The dashboard for the lake varve thickness record “Arc_025” in dataset “ppwn_SNRinf_rta”. “PSD” refers to power spectral density and is in the unit of power (squared unit of the proxy variable) per year.

Pseudoproxy production workflow

Figure 9 shows the general procedure for pseudoproxy generation. The starting point is the isotope-enabled Community Earth System Model (iCESM) last millennium plus historical simulation52 (Section Reference Climate), chosen so that the isotope-related proxies can be simulated with minimal assumptions.

Fig. 9
figure 9

Flow chart of the general procedure for pseudoproxy generation.

Environmental variables are taken from the iCESM output, including air surface temperature, precipitation rate, sea level pressure, precipitation δ18O, seawater δ18O, and sea surface temperature (SST). Proxy metadata are taken from the PAGES 2k dataset (Section Proxy Network), including the location information, time axis, archive type, sensor, species, seasonality, etc.

These two sources of information (environmental variables and proxy metadata) are then fed to the PSMs for tree-ring width (TRW), maximum latewood density (MXD), coral/sclerosponge δ18O, coral/sclerosponge Sr/Ca, lake varve thickness, and ice core δ18O, which translate the climatic signals and generate the raw output in proxy space (Section Proxy Modeling).

The raw output is then treated as signal, and white noise is added with a set of signal-to-noise ratio (SNR, defined in standard deviation24,26,89) options (∞, 10, 2, 1, 0.5, 0.25)22,28, where SNR = ∞ is a noise-free case, SNR = 1 means that the signal and noise share an equal standard deviation, etc. We generate datasets with two types of temporal sampling: (1) full annual sampling over 850–2005 CE, and (2) the realistic temporal availability of each record (Fig. 2).

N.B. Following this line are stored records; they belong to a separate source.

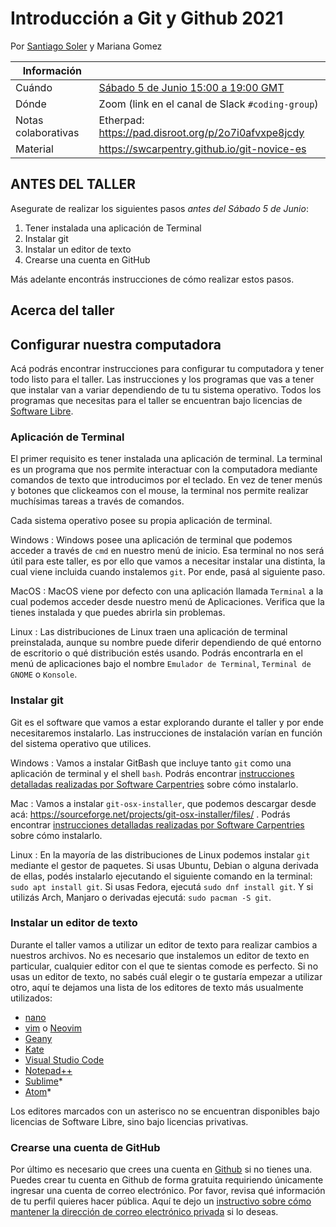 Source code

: # Introducción a Git y Github 2021

Por [Santiago Soler](https://www.santisoler.com/) y Mariana Gomez

| Información | |
| - | ---
Cuándo | [Sábado 5 de Junio 15:00 a 19:00 GMT](https://www.timeanddate.com/worldclock/fixedtime.html?msg=Introducci%C3%B3n+a+Git+%7C+Geolatinas&iso=20210605T12&p1=51&ah=5)
Dónde | Zoom (link en el canal de Slack `#coding-group`)
Notas colaborativas | Etherpad: https://pad.disroot.org/p/2o7i0afvxpe8jcdy
Material | https://swcarpentry.github.io/git-novice-es

## ANTES DEL TALLER

Asegurate de realizar los siguientes pasos *antes del Sábado 5 de Junio*:

1. Tener instalada una aplicación de Terminal
2. Instalar git
3. Instalar un editor de texto
4. Crearse una cuenta en GitHub

Más adelante encontrás instrucciones de cómo realizar estos pasos.

## Acerca del taller

## Configurar nuestra computadora

Acá podrás encontrar instrucciones para configurar tu computadora y tener todo
listo para el taller.
Las instrucciones y los programas que vas a tener que instalar van a variar
dependiendo de tu tu sistema operativo.
Todos los programas que necesitas para el taller se encuentran bajo licencias
de [Software Libre](https://es.wikipedia.org/wiki/Software_libre).

### Aplicación de Terminal

El primer requisito es tener instalada una aplicación de terminal.
La terminal es un programa que nos permite interactuar con la computadora
mediante comandos de texto que introducimos por el teclado.
En vez de tener menús y botones que clickeamos con el mouse, la terminal nos
permite realizar muchísimas tareas a través de comandos.

Cada sistema operativo posee su propia aplicación de terminal.

Windows
: Windows posee una aplicación de terminal que podemos acceder a través de
`cmd` en nuestro menú de inicio. Esa terminal no nos será útil para este
taller, es por ello que vamos a necesitar instalar una distinta, la cual viene
incluida cuando instalemos `git`. Por ende, pasá al siguiente paso.

MacOS
: MacOS viene por defecto con una aplicación llamada `Terminal` a la cual
podemos acceder desde nuestro menú de Aplicaciones. Verifica que la tienes
instalada y que puedes abrirla sin problemas.

Linux
: Las distribuciones de Linux traen una aplicación de terminal preinstalada,
aunque su nombre puede diferir dependiendo de qué entorno de escritorio o qué
distribución estés usando. Podrás encontrarla en el menú de aplicaciones bajo
el nombre `Emulador de Terminal`, `Terminal de GNOME` o `Konsole`.

### Instalar git

Git es el software que vamos a estar explorando durante el taller y por ende
necesitaremos instalarlo.
Las instrucciones de instalación varían en función del sistema operativo que
utilices.

Windows
: Vamos a instalar GitBash que incluye tanto `git` como una aplicación de
terminal y el shell `bash`. Podrás encontrar
[instrucciones detalladas realizadas por Software
Carpentries](https://carpentries.github.io/workshop-template/#shell) sobre cómo
instalarlo.

Mac
: Vamos a instalar `git-osx-installer`, que podemos descargar desde acá:
https://sourceforge.net/projects/git-osx-installer/files/
. Podrás encontrar
[instrucciones detalladas realizadas por Software
Carpentries](https://carpentries.github.io/workshop-template/#git) sobre cómo
instalarlo.

Linux
: En la mayoría de las distribuciones de Linux podemos instalar `git` mediante
el gestor de paquetes. Si usas Ubuntu, Debian o alguna derivada de ellas,
podés instalarlo ejecutando el siguiente comando en la terminal:
`sudo apt install git`.
Si usas Fedora, ejecutá `sudo dnf install git`. Y si utilizás Arch, Manjaro
o derivadas ejecutá: `sudo pacman -S git`.

### Instalar un editor de texto

Durante el taller vamos a utilizar un editor de texto para realizar cambios
a nuestros archivos. No es necesario que instalemos un editor de texto en
particular, cualquier editor con el que te sientas comode es perfecto.
Si no usas un editor de texto, no sabés cuál elegir o te gustaría empezar
a utilizar otro, aquí te dejamos una lista de los editores de texto más
usualmente utilizados:

- [nano](https://www.nano-editor.org/)
- [vim](https://www.vim.org/) o [Neovim](https://neovim.io/)
- [Geany](https://www.geany.org/)
- [Kate](https://kate-editor.org/)
- [Visual Studio Code](https://code.visualstudio.com/)
- [Notepad++](https://notepad-plus-plus.org/)
- [Sublime](https://www.sublimetext.com/)\*
- [Atom](https://atom.io/)\*

Los editores marcados con un asterisco no se encuentran disponibles bajo
licencias de Software Libre, sino bajo licencias privativas.

### Crearse una cuenta de GitHub

Por último es necesario que crees una cuenta en [Github](https://github.com) si
no tienes una. Puedes crear tu cuenta en Github de forma gratuita requiriendo
únicamente ingresar una cuenta de correo electrónico. Por favor, revisa qué
información de tu perfil quieres hacer pública. Aquí te dejo un [instructivo
sobre cómo mantener la dirección de correo electrónico
privada](https://docs.github.com/en/github/setting-up-and-managing-your-github-user-account/managing-email-preferences/setting-your-commit-email-address)
si lo deseas.
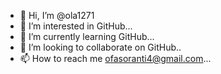 - 👋 Hi, I’m @ola1271
- 👀 I’m interested in GitHub...
- 🌱 I’m currently learning GitHub...
- 💞️ I’m looking to collaborate on GitHub..
- 📫 How to reach me ofasoranti4@gmail.com...

<!---
ola1271/ola1271 is a ✨ special ✨ repository because its `README.md` (this file) appears on your GitHub profile.
You can click the Preview link to take a look at your changes.
--->
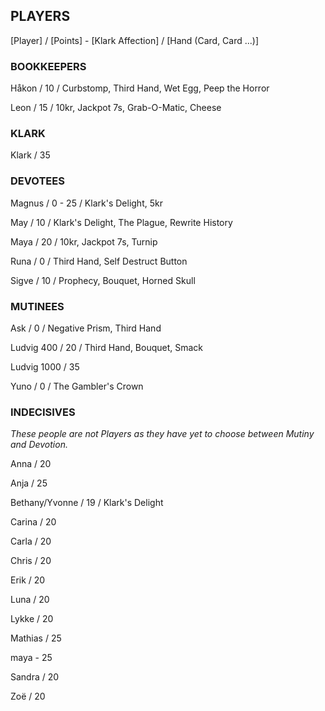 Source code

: ## PLAYERS

[Player] / [Points] - [Klark Affection] / [Hand (Card, Card ...)]


### BOOKKEEPERS

Håkon / 10 / Curbstomp, Third Hand, Wet Egg, Peep the Horror 

Leon / 15 / 10kr, Jackpot 7s, Grab-O-Matic, Cheese


### KLARK

Klark / 35 


### DEVOTEES 

Magnus / 0 - 25 / Klark's Delight, 5kr

May / 10 / Klark's Delight, The Plague, Rewrite History

Maya / 20 / 10kr, Jackpot 7s, Turnip 

Runa / 0 / Third Hand, Self Destruct Button 

Sigve / 10 / Prophecy, Bouquet, Horned Skull 


### MUTINEES 

Ask / 0 / Negative Prism, Third Hand

Ludvig 400 / 20 / Third Hand, Bouquet, Smack 

Ludvig 1000 / 35

Yuno / 0 / The Gambler's Crown 


### INDECISIVES 

*These people are not Players as they have yet to choose between Mutiny and Devotion.*

Anna / 20

Anja / 25

Bethany/Yvonne / 19 / Klark's Delight

Carina / 20

Carla / 20

Chris / 20

Erik / 20

Luna / 20

Lykke / 20

Mathias / 25

maya - 25

Sandra / 20

Zoë / 20
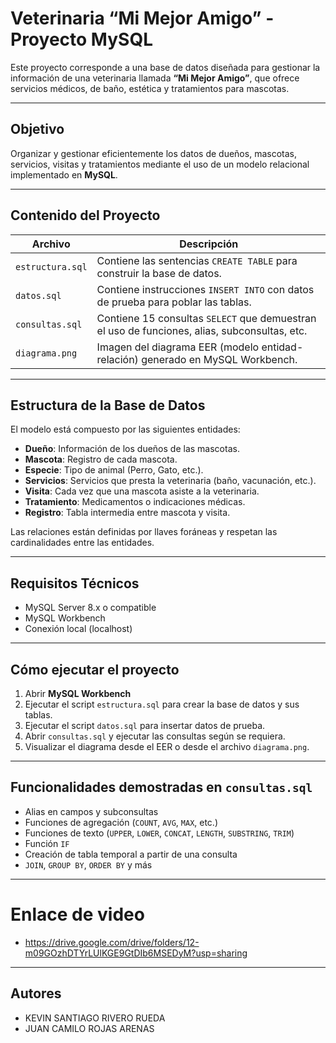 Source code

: # Veterinaria “Mi Mejor Amigo” - Proyecto MySQL

Este proyecto corresponde a una base de datos diseñada para gestionar la información de una veterinaria llamada **“Mi Mejor Amigo”**, que ofrece servicios médicos, de baño, estética y tratamientos para mascotas.

---

## Objetivo

Organizar y gestionar eficientemente los datos de dueños, mascotas, servicios, visitas y tratamientos mediante el uso de un modelo relacional implementado en **MySQL**.

---

## Contenido del Proyecto

| Archivo          | Descripción                                                              |
|------------------|--------------------------------------------------------------------------|
| `estructura.sql` | Contiene las sentencias `CREATE TABLE` para construir la base de datos. |
| `datos.sql`      | Contiene instrucciones `INSERT INTO` con datos de prueba para poblar las tablas. |
| `consultas.sql`  | Contiene 15 consultas `SELECT` que demuestran el uso de funciones, alias, subconsultas, etc. |
| `diagrama.png`   | Imagen del diagrama EER (modelo entidad-relación) generado en MySQL Workbench. |

---

## Estructura de la Base de Datos

El modelo está compuesto por las siguientes entidades:

- **Dueño**: Información de los dueños de las mascotas.
- **Mascota**: Registro de cada mascota.
- **Especie**: Tipo de animal (Perro, Gato, etc.).
- **Servicios**: Servicios que presta la veterinaria (baño, vacunación, etc.).
- **Visita**: Cada vez que una mascota asiste a la veterinaria.
- **Tratamiento**: Medicamentos o indicaciones médicas.
- **Registro**: Tabla intermedia entre mascota y visita.

Las relaciones están definidas por llaves foráneas y respetan las cardinalidades entre las entidades.

---

## Requisitos Técnicos

- MySQL Server 8.x o compatible
- MySQL Workbench
- Conexión local (localhost)

---

## Cómo ejecutar el proyecto

1. Abrir **MySQL Workbench**
2. Ejecutar el script `estructura.sql` para crear la base de datos y sus tablas.
3. Ejecutar el script `datos.sql` para insertar datos de prueba.
4. Abrir `consultas.sql` y ejecutar las consultas según se requiera.
5. Visualizar el diagrama desde el EER o desde el archivo `diagrama.png`.

---

## Funcionalidades demostradas en `consultas.sql`

- Alias en campos y subconsultas
- Funciones de agregación (`COUNT`, `AVG`, `MAX`, etc.)
- Funciones de texto (`UPPER`, `LOWER`, `CONCAT`, `LENGTH`, `SUBSTRING`, `TRIM`)
- Función `IF`
- Creación de tabla temporal a partir de una consulta
- `JOIN`, `GROUP BY`, `ORDER BY` y más

---
# Enlace de video
- https://drive.google.com/drive/folders/12-m09GOzhDTYrLUlKGE9GtDIb6MSEDyM?usp=sharing
---

## Autores

- KEVIN SANTIAGO RIVERO RUEDA 
- JUAN CAMILO ROJAS ARENAS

Because iCESM is a biased representation of reality, the pseudoproxies generated by this workflow inherit some of the same biases in low-order statistics like mean and variance. To facilitate comparison with real-world records, we apply a bias correction and variance matching against the real records, according to the mean and variance of the real proxy measurements over the common timespan to the pseudoproxy counterpart. Note that this step shifts and scales the time series, but has no impact on the statistical distribution (e.g., Gaussian or Gamma), nor the spectral characteristics (i.e., scaling slopes and peaks) of the simulated proxies.

As a benchmark, we also generate pseudoproxies following the traditional temperature-plus-noise method: the temperature signal at the grid cell nearest each proxy site is added with white noise with the same set of SNR options and the same two types of temporal sampling.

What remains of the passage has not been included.